### [Data supplied]

......

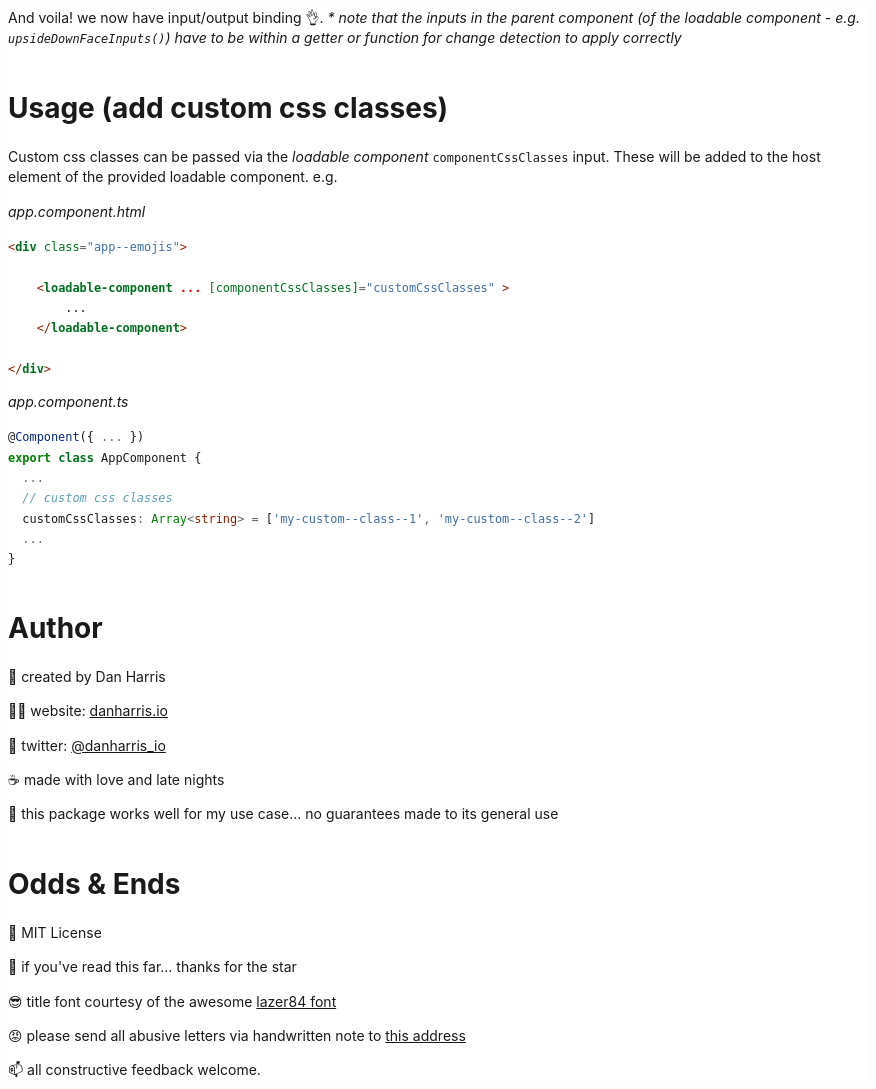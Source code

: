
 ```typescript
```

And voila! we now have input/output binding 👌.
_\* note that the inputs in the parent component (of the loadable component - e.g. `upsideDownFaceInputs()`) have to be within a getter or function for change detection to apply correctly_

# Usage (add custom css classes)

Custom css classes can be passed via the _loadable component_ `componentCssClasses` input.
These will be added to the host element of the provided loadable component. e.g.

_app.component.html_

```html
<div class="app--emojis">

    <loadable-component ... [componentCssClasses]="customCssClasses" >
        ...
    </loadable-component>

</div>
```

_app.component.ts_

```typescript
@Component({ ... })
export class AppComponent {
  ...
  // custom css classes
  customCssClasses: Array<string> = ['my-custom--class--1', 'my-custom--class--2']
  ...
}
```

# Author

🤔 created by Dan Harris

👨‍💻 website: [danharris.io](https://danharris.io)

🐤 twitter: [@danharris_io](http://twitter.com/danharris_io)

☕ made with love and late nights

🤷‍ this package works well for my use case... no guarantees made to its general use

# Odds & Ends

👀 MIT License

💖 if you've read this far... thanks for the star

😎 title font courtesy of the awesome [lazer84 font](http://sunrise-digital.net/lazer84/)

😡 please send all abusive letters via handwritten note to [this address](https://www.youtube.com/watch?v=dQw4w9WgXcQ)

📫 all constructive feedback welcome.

......

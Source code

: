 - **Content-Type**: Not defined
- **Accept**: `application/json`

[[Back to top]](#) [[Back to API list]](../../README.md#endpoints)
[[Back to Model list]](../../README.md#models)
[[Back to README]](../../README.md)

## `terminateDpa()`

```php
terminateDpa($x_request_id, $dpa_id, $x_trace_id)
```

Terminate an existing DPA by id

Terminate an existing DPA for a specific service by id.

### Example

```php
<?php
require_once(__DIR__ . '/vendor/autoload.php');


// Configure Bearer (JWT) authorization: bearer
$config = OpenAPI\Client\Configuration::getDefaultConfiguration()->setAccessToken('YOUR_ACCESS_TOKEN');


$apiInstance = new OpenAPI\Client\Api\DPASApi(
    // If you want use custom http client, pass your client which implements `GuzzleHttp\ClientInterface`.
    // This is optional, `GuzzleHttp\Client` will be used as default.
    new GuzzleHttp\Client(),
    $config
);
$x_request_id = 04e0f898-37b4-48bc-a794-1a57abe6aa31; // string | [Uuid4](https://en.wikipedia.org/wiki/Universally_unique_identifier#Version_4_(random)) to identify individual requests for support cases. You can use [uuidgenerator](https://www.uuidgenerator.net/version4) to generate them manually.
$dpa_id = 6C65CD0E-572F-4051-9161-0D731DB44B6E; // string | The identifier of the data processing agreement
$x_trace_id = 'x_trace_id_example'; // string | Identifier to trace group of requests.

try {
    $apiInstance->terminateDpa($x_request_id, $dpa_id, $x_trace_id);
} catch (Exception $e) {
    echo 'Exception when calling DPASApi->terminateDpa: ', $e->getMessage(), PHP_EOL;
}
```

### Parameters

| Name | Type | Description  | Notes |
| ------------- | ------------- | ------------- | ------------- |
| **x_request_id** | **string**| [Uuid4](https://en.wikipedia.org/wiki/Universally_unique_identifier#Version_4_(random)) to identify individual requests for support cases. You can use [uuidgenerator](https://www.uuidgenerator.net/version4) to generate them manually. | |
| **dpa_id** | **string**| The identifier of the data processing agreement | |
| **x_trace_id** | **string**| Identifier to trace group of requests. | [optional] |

......

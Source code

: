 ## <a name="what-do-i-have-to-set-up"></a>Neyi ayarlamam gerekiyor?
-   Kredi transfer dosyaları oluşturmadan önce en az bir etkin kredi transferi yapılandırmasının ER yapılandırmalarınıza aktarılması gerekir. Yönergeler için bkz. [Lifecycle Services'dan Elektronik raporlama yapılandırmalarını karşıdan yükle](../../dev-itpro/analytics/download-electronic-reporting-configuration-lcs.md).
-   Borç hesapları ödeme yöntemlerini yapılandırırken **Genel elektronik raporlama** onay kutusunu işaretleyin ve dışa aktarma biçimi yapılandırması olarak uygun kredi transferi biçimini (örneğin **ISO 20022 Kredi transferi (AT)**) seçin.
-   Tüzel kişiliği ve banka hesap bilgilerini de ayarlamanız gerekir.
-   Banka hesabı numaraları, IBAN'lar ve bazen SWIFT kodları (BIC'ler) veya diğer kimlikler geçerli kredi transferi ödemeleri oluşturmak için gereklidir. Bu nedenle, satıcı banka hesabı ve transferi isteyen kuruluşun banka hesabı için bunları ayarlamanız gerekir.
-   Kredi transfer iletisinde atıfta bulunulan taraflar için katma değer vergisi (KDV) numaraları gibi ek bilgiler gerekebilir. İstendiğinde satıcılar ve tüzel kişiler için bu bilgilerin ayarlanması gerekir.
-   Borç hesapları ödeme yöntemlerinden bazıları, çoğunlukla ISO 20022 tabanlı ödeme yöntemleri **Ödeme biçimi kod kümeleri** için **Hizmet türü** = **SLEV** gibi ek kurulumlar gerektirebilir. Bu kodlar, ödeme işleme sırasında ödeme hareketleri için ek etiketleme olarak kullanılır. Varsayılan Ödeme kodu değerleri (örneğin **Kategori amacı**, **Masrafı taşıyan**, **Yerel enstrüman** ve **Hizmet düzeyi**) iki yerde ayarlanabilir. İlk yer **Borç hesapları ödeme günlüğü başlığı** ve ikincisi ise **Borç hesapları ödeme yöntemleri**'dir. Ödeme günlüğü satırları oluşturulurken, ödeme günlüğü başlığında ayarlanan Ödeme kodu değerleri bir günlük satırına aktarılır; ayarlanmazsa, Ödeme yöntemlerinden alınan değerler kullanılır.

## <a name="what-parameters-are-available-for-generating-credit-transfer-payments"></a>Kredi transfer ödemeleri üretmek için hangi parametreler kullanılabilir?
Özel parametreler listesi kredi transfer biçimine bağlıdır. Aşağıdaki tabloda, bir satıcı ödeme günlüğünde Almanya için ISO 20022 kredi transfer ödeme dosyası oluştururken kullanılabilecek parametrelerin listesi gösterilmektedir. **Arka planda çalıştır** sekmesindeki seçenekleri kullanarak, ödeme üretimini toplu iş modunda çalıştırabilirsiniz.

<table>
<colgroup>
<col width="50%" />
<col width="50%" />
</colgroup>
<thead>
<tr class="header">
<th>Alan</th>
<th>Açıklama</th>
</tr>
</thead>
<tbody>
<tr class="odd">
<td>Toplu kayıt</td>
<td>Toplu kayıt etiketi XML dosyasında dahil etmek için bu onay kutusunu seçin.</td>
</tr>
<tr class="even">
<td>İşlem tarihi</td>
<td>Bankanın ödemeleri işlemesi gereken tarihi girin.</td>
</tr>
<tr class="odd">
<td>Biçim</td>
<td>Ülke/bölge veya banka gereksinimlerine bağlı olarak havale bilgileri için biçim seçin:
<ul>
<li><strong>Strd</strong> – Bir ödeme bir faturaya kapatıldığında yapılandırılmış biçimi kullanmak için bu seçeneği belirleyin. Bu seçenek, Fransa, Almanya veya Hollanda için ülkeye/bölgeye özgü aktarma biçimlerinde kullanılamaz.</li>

......

Look through the records for the word "tarihi". Every line that has it should be copied.

### [Solution to the exercise]
<td>İşlem tarihi</td>
<td>Bankanın ödemeleri işlemesi gereken tarihi girin.</td>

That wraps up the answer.